Nach dem Tod des Bullen dauerte es nur ein paar Stunden, bis sich die Machtverhältnisse in der Southside geändert hatten. Wenige Monate zuvor war das Viertel endgültig zum festen Revier der Dealer geworden. Sie gingen ihren Geschäften auf offener Straße nach, als hätten sie eine Generalamnestie. Halb tote, völlig zugedröhnte Gestalten streiften Tag und Nacht durch die Straßen wie Überlebende eines Atomschlags. Die normalen Leute waren zu verängstigt, um etwas zu sagen, und die Bullen kratzte es nicht weiter. Aber als es einen aus ihren eigenen Reihen erwischte, machte die New Yorker Polizei Ernst. Das Straßenleben wurde bald vom starken Arm des Gesetzes und seiner wütenden Faust lahm gelegt. Außenposten sprossen über Nacht wie Pilze aus dem Boden, und Streifenwagen fuhren durch die leer gefegten Straßen wie Steppenläufer. Man konnte Ramm­böcke hören, Razzien wurden durchgeführt, und einen Augenblick lang – aber nur für einen Augenblick – sah die Southside so aus, wie sie vielleicht ausge­sehen hätte, wenn Crack nicht erfunden worden wäre. Aber es war nur eine leere Drohung, eine Einschüchterungsstrategie ohne Besatzungsplan. Es war nicht Teil eines Prozesses, und man wollte schon im Ansatz keine Veränderung herbeiführen. Die Auswirkungen der Aktion sollten und konnten auch gar nicht lange anhalten, da sich die ganze Sache nicht damit befasste, was wirklich im Bezirk vor sich ging. Die Dealer dealten, weil wir Geld brauchten. Die Abhängigen brauchten Drogen. Und ohne Jobs oder brauchbare Alternativen würde das auch so bleiben.

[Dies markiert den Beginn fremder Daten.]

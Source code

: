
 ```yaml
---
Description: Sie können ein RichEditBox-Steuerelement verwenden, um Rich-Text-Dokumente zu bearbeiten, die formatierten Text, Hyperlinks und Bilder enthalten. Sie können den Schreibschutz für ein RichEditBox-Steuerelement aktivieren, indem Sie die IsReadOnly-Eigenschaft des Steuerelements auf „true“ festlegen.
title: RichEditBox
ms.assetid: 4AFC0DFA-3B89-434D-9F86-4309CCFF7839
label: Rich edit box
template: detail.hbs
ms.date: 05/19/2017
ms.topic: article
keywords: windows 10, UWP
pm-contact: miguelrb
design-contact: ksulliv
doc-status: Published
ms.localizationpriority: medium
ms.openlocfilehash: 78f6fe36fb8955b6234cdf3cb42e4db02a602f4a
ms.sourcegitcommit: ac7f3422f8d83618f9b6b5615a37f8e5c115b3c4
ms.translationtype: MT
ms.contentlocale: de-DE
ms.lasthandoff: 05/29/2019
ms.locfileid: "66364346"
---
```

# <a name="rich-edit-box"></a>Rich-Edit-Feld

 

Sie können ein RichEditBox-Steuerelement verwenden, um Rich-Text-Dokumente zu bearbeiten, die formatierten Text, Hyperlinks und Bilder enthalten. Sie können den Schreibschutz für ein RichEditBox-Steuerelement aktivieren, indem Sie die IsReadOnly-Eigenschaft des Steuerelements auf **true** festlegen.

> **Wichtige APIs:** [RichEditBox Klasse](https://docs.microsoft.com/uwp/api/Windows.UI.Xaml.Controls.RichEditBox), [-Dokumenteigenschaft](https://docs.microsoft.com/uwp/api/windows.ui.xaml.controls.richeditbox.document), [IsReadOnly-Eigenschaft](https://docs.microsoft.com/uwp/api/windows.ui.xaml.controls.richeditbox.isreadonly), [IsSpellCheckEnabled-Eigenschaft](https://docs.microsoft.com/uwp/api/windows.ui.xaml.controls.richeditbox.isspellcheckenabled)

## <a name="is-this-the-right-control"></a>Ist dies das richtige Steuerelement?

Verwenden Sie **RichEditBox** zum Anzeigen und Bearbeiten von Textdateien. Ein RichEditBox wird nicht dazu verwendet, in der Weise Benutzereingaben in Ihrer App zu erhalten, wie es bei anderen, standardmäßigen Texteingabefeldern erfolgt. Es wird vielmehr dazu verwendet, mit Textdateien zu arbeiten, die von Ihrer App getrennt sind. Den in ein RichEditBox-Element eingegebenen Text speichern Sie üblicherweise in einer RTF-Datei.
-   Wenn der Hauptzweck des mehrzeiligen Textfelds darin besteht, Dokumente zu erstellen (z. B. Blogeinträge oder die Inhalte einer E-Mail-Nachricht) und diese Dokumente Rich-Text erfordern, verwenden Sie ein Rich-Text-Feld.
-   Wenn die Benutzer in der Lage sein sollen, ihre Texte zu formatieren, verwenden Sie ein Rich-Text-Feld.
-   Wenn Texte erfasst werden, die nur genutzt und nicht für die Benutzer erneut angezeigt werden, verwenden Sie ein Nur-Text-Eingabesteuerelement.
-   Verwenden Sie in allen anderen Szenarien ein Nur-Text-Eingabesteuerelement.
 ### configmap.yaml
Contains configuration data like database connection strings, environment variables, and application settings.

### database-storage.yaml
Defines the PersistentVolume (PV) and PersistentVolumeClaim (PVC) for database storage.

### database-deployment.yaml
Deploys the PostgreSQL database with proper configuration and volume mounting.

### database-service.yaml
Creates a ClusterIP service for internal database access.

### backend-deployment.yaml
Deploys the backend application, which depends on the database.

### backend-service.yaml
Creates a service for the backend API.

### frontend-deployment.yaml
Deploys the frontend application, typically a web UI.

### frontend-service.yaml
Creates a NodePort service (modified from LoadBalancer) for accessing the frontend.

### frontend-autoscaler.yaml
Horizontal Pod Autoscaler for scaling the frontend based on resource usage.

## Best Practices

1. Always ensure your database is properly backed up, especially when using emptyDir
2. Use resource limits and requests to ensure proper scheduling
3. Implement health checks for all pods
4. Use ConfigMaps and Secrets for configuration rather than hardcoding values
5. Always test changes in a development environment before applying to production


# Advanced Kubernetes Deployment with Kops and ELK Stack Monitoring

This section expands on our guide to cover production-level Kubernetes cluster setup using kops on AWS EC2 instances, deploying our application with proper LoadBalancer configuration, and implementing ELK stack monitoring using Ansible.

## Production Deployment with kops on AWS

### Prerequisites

Der Mord an dem Grünschnabel war im ganzen Land auf den Titel­seiten und heizte den „Krieg gegen Drogen“ richtig an. In den Jahren zuvor waren bereits verbindliche Mindeststrafen für Drogenvergehen und Strafrichtlinien auf Bundesebene eingeführt worden, nun aber kam das Drogenmissbrauchsgesetz von 1988, das für „schwere Dealer“ die Todesstrafe forderte und vorsah, dass wegen Drogen verurteilte Delinquenten mindestens fünfundachtzig Prozent ihrer Haftstrafe verbüßten. Dies führte auch dazu, dass Polizeieinheiten wie die „Taktische Drogeneinheit“ (Tactical Narcotics Team, TNT) und, zur Verstärkung vor Ort, die Street Narcotics Enforcement Unit geschaffen wurden, was der Polizei im Umgang mit den Straßendealern uneingeschränkte Machtbefugnisse verlieh.

Aber es gab keine Jobs. Ohne Jobs erreichten diese harten Maßnahmen nur, dass sich bald eine neue, einfallsreichere und damit widerstandsfähigere Sorte von Dealern entwickelte. Wenn das Viertel das Koks war, dann war der Mord an dem jungen Bullen das Backpulver. Und eine aggressive Polizeimacht war das Feuer, das eine ganz neue Generation von Dealern hervorbrachte. Dealer wie mich.